Aim of the task –
After locating the line containing "- ✅ Confirmación", restate that line and each one after it exactly, through the last line of the material.

Excerpted records –
Segment Open

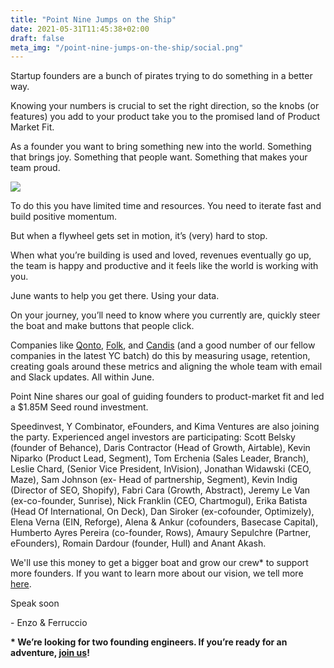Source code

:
 ```yaml
---
title: "Point Nine Jumps on the Ship"
date: 2021-05-31T11:45:38+02:00
draft: false
meta_img: "/point-nine-jumps-on-the-ship/social.png"
---
```


Startup founders are a bunch of pirates trying to do something in a better way.

Knowing your numbers is crucial to set the right direction, so the knobs (or features) you add to your product take you to the promised land of Product Market Fit.

As a founder you want to bring something new into the world. Something that brings joy. Something that people want. Something that makes your team proud.

<div class='img'>

![](/point-nine-jumps-on-the-ship/product-screen.png)

</div>

To do this you have limited time and resources. You need to iterate fast and build positive momentum.

But when a flywheel gets set in motion, it’s (very) hard to stop.

When what you’re building is used and loved, revenues eventually go up, the team is happy and productive and it feels like the world is working with you.

June wants to help you get there. Using your data.

On your journey, you’ll need to know where you currently are, quickly steer the boat and make buttons that people click.

Companies like [Qonto](https://qonto.com/), [Folk](https://www.folk.app/), and [Candis](https://en.candis.io/) (and a good number of our fellow companies in the latest YC batch) do this by measuring usage, retention, creating goals around these metrics and aligning the whole team with email and Slack updates. All within June.

Point Nine shares our goal of guiding founders to product-market fit and led a $1.85M Seed round investment.

Speedinvest, Y Combinator, eFounders, and Kima Ventures are also joining the party. Experienced angel investors are participating: Scott Belsky (founder of Behance), Daris Contractor (Head of Growth, Airtable), Kevin Niparko (Product Lead, Segment), Tom Erchenia (Sales Leader, Branch), Leslie Chard, (Senior Vice President, InVision), Jonathan Widawski (CEO, Maze), Sam Johnson (ex- Head of partnership, Segment), Kevin Indig (Director of SEO, Shopify), Fabri Cara (Growth, Abstract), Jeremy Le Van (ex-co-founder, Sunrise), Nick Franklin (CEO, Chartmogul), Erika Batista (Head Of International, On Deck), Dan Siroker (ex-cofounder, Optimizely), Elena Verna (EIN, Reforge), Alena & Ankur (cofounders, Basecase Capital), Humberto Ayres Pereira (co-founder, Rows), Amaury Sepulchre (Partner, eFounders), Romain Dardour (founder, Hull) and Anant Akash.

We'll use this money to get a bigger boat and grow our crew\* to support more founders. If you want to learn more about our vision, we tell more [here](https://twitter.com/0zne/status/1381569045472948225).

Speak soon

\- Enzo & Ferruccio

**\* We’re looking for two founding engineers. If you’re ready for an adventure, [join us](https://www.notion.so/projectanalytics/Founding-Team-Engineer-339274009f594b58aff3d4bfd8e3f93e)!**

<style>
.img > p > img {
  max-width: 100%;
}
</style>
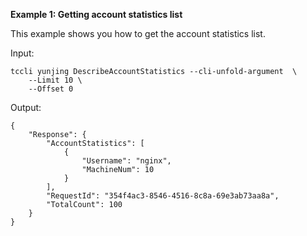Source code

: **Example 1: Getting account statistics list**

This example shows you how to get the account statistics list.

Input: 

```
tccli yunjing DescribeAccountStatistics --cli-unfold-argument  \
    --Limit 10 \
    --Offset 0
```

Output: 
```
{
    "Response": {
        "AccountStatistics": [
            {
                "Username": "nginx",
                "MachineNum": 10
            }
        ],
        "RequestId": "354f4ac3-8546-4516-8c8a-69e3ab73aa8a",
        "TotalCount": 100
    }
}
```


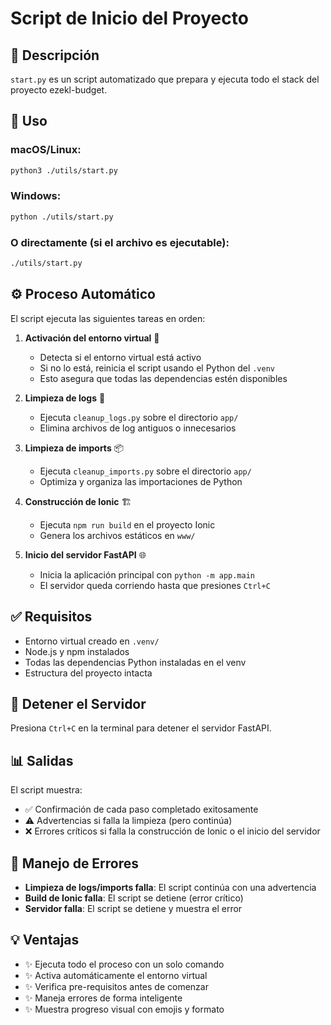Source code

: # Script de Inicio del Proyecto

## 📝 Descripción

`start.py` es un script automatizado que prepara y ejecuta todo el stack del proyecto ezekl-budget.

## 🚀 Uso

### macOS/Linux:
```bash
python3 ./utils/start.py
```

### Windows:
```bash
python ./utils/start.py
```

### O directamente (si el archivo es ejecutable):
```bash
./utils/start.py
```

## ⚙️ Proceso Automático

El script ejecuta las siguientes tareas en orden:

1. **Activación del entorno virtual** 🔄
   - Detecta si el entorno virtual está activo
   - Si no lo está, reinicia el script usando el Python del `.venv`
   - Esto asegura que todas las dependencias estén disponibles

2. **Limpieza de logs** 🧹
   - Ejecuta `cleanup_logs.py` sobre el directorio `app/`
   - Elimina archivos de log antiguos o innecesarios

3. **Limpieza de imports** 📦
   - Ejecuta `cleanup_imports.py` sobre el directorio `app/`
   - Optimiza y organiza las importaciones de Python

4. **Construcción de Ionic** 🏗️
   - Ejecuta `npm run build` en el proyecto Ionic
   - Genera los archivos estáticos en `www/`

5. **Inicio del servidor FastAPI** 🌐
   - Inicia la aplicación principal con `python -m app.main`
   - El servidor queda corriendo hasta que presiones `Ctrl+C`

## ✅ Requisitos

- Entorno virtual creado en `.venv/`
- Node.js y npm instalados
- Todas las dependencias Python instaladas en el venv
- Estructura del proyecto intacta

## 🛑 Detener el Servidor

Presiona `Ctrl+C` en la terminal para detener el servidor FastAPI.

## 📊 Salidas

El script muestra:
- ✅ Confirmación de cada paso completado exitosamente
- ⚠️ Advertencias si falla la limpieza (pero continúa)
- ❌ Errores críticos si falla la construcción de Ionic o el inicio del servidor

## 🔧 Manejo de Errores

- **Limpieza de logs/imports falla**: El script continúa con una advertencia
- **Build de Ionic falla**: El script se detiene (error crítico)
- **Servidor falla**: El script se detiene y muestra el error

## 💡 Ventajas

- ✨ Ejecuta todo el proceso con un solo comando
- ✨ Activa automáticamente el entorno virtual
- ✨ Verifica pre-requisitos antes de comenzar
- ✨ Maneja errores de forma inteligente
- ✨ Muestra progreso visual con emojis y formato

Segment Closed

Reply to the exercise –
- ✅ Confirmación de cada paso completado exitosamente
- ⚠️ Advertencias si falla la limpieza (pero continúa)
- ❌ Errores críticos si falla la construcción de Ionic o el inicio del servidor

## 🔧 Manejo de Errores

- **Limpieza de logs/imports falla**: El script continúa con una advertencia
- **Build de Ionic falla**: El script se detiene (error crítico)
- **Servidor falla**: El script se detiene y muestra el error

## 💡 Ventajas

- ✨ Ejecuta todo el proceso con un solo comando
- ✨ Activa automáticamente el entorno virtual
- ✨ Verifica pre-requisitos antes de comenzar
- ✨ Maneja errores de forma inteligente
- ✨ Muestra progreso visual con emojis y formato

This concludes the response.